Inclusão e Educação para Pessoas Cegas
A percepção de mundo para pessoas cegas vai muito além do que os olhos podem ver. Há cerca de 25 anos, o jornalista Teco Barbero se tornou um exemplo inspirador ao descobrir que é possível enxergar através de outras formas de percepção. Ele transformou essa visão em sua profissão e, através do toque, consegue entender a arte, demonstrando que a experiência de vida pode ser rica mesmo sem a visão.
No entanto, Teco revela que, apesar de seu forte vínculo com o tato, ele enfrenta uma lacuna importante na sua formação: a ausência do aprendizado em Braille durante sua infância. Na época, ele sofreu a imposição de que aprender o sistema de leitura em pontos poderia levá-lo a ‘esquecer’ a visão. ‘Poderia ter acelerado meu processo de leitura, mas essa visão equivocada prevaleceu’, comenta Barbero.
O Braille, que é fundamental para a inclusão educacional de pessoas cegas, teve sua origem no século XIX, criado por Louis Braille, um jovem cego que buscava alternativas para não se sentir excluído. Sua criação revolucionou o acesso à leitura para muitos ao redor do mundo. No Brasil, o método chegou em 1854, trazido pelo professor José Alves de Azevedo, que persuadiu o Imperador Dom Pedro II a fundar a primeira escola para cegos no país.
Acessibilidade em Sorocaba
Atualmente, a legislação brasileira garante a presença do Braille em espaços públicos. Um exemplo prático desse avanço pode ser visto na Biblioteca Municipal de Sorocaba, que oferece diversas ferramentas acessíveis, como uma lupa eletrônica que modifica cores e tamanhos de fonte, além de um óculos inovador que converte imagens em áudio, tornando a leitura mais inclusiva para todos.
O acervo da biblioteca é impressionante, com quase 1,3 mil livros em Braille, audiolivros e jogos adaptados, sendo um espaço pensado para oferecer acesso não apenas a pessoas cegas, mas também àquelas com baixa visão. Isso reforça a importância da inclusão na educação e na sociedade.
Desafios na Alfabetização
O acesso ao Braille deve começar muito antes de o aluno chegar à biblioteca. O processo de alfabetização para pessoas cegas inicia-se com a familiarização ao tato, estimulando a sensibilidade a diferentes texturas. A introdução ao Braille ocorre gradualmente, utilizando ferramentas como a ‘cela Braille’, onde cada uma das seis bolinhas representa uma letra.

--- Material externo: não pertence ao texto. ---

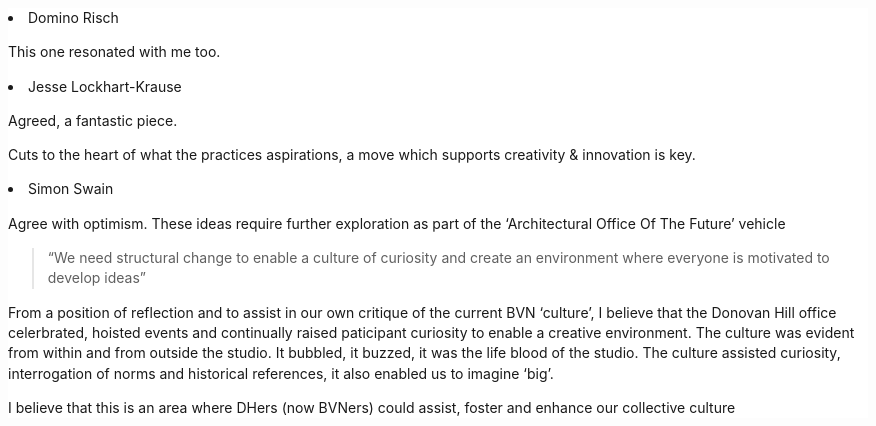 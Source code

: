 </li>
<li><span class="commenter">Domino Risch</span>				
<p>This one resonated with me too.
</p>

</li>
<li><span class="commenter">Jesse Lockhart</span>-Krause				
<p>Agreed, a fantastic piece.</p>
<p>Cuts to the heart of what the practices aspirations, a move which supports creativity &amp; innovation is key.
</p>

</li>
<li><span class="commenter">Simon Swain</span>				
<p>Agree with optimism. These ideas require further exploration as part of the ‘Architectural Office Of The Future’ vehicle</p>
<blockquote><p>“We need structural change to enable a culture of curiosity and create an environment where everyone is motivated to develop ideas”</p></blockquote>
<p>From a position of reflection and to assist in our own critique of the current BVN ‘culture’, I believe that the Donovan Hill office celerbrated, hoisted events and continually raised paticipant curiosity to enable a creative environment. The culture was evident from within and from outside the studio. It bubbled, it buzzed, it was the life blood of the studio. The culture assisted curiosity, interrogation of norms and historical references, it also enabled us to imagine ‘big’. </p>
<p>I believe that this is an area where DHers (now BVNers) could assist,  foster and enhance our collective culture
</p>
</li>
</ol>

A professora Melina Veríssimo, que possui mais de duas décadas de experiência na educação, destaca a necessidade de profissionais capacitados. Ela enfatiza que o ensino vai muito além de transmitir conhecimento; é crucial preparar e incentivar os alunos adequadamente. Infelizmente, a escassez de professores qualificados é um problema que se agrava a cada dia. ‘Muitas vezes, há apenas um pequeno número de concorrentes em processos seletivos, o que revela a falta de profissionais na área’, conta Melina.
Estrutura Educacional Deficiente
A falta de estrutura nas escolas é outro obstáculo sério. De acordo com dados do Observatório dos Direitos da Pessoa com Deficiência, na região de Sorocaba, há 560 alunos com cegueira ou baixa visão, mas 716 das mais de 2,2 mil escolas não oferecem acessibilidade. Além disso, apenas 10% dessas instituições possuem piso tátil e sinalização adequada, enfatizando as deficiências no sistema educacional.

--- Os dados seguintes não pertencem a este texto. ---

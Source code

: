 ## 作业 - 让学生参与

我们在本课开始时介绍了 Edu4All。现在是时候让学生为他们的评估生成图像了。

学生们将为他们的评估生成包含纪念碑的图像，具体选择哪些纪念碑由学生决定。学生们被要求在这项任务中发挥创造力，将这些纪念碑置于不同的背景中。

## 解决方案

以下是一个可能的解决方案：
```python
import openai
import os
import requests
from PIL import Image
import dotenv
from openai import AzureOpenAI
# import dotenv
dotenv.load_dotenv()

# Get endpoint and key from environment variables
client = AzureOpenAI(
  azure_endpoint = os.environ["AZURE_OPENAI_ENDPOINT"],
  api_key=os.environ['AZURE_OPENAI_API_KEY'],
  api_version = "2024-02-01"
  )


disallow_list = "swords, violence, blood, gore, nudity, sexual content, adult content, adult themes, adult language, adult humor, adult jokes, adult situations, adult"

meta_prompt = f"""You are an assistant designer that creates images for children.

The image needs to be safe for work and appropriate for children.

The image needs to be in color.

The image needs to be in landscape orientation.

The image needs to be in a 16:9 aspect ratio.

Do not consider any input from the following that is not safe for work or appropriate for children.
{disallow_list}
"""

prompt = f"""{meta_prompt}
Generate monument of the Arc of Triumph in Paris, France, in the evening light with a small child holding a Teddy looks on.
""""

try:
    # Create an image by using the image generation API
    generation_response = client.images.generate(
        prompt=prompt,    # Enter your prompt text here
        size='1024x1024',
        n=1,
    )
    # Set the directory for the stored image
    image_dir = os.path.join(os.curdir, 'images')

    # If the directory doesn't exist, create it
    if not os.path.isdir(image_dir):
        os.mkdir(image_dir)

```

Quando o aprendizado é tardio, a reintegração ao mundo da leitura requer um trabalho significativo. A psicopedagoga Cláudia Guerra, que orienta indivíduos que perderam a visão, explica que o processo de reeducação envolve estímulos ao tato, audição, lateralidade, atenção e cognição. Ela utiliza jogos, como dominó adaptado, para tornar o aprendizado mais lúdico e eficaz. ‘É gratificante ver um aluno que acreditava não conseguir, jogando dominó em Braille’, compartilha Cláudia.
A Inclusão na Vida Cotidiana
A inclusão é um conceito que transcede as salas de aula, estendendo-se a todas as experiências da vida. A professora Melina recorda com carinho um passeio que fez a um zoológico, onde utilizou audiodescrição para enriquecer a experiência de um aluno, permitindo-lhe vivenciar o ambiente de uma maneira única. Esses momentos são fundamentais para a formação e a inclusão de pessoas cegas na sociedade.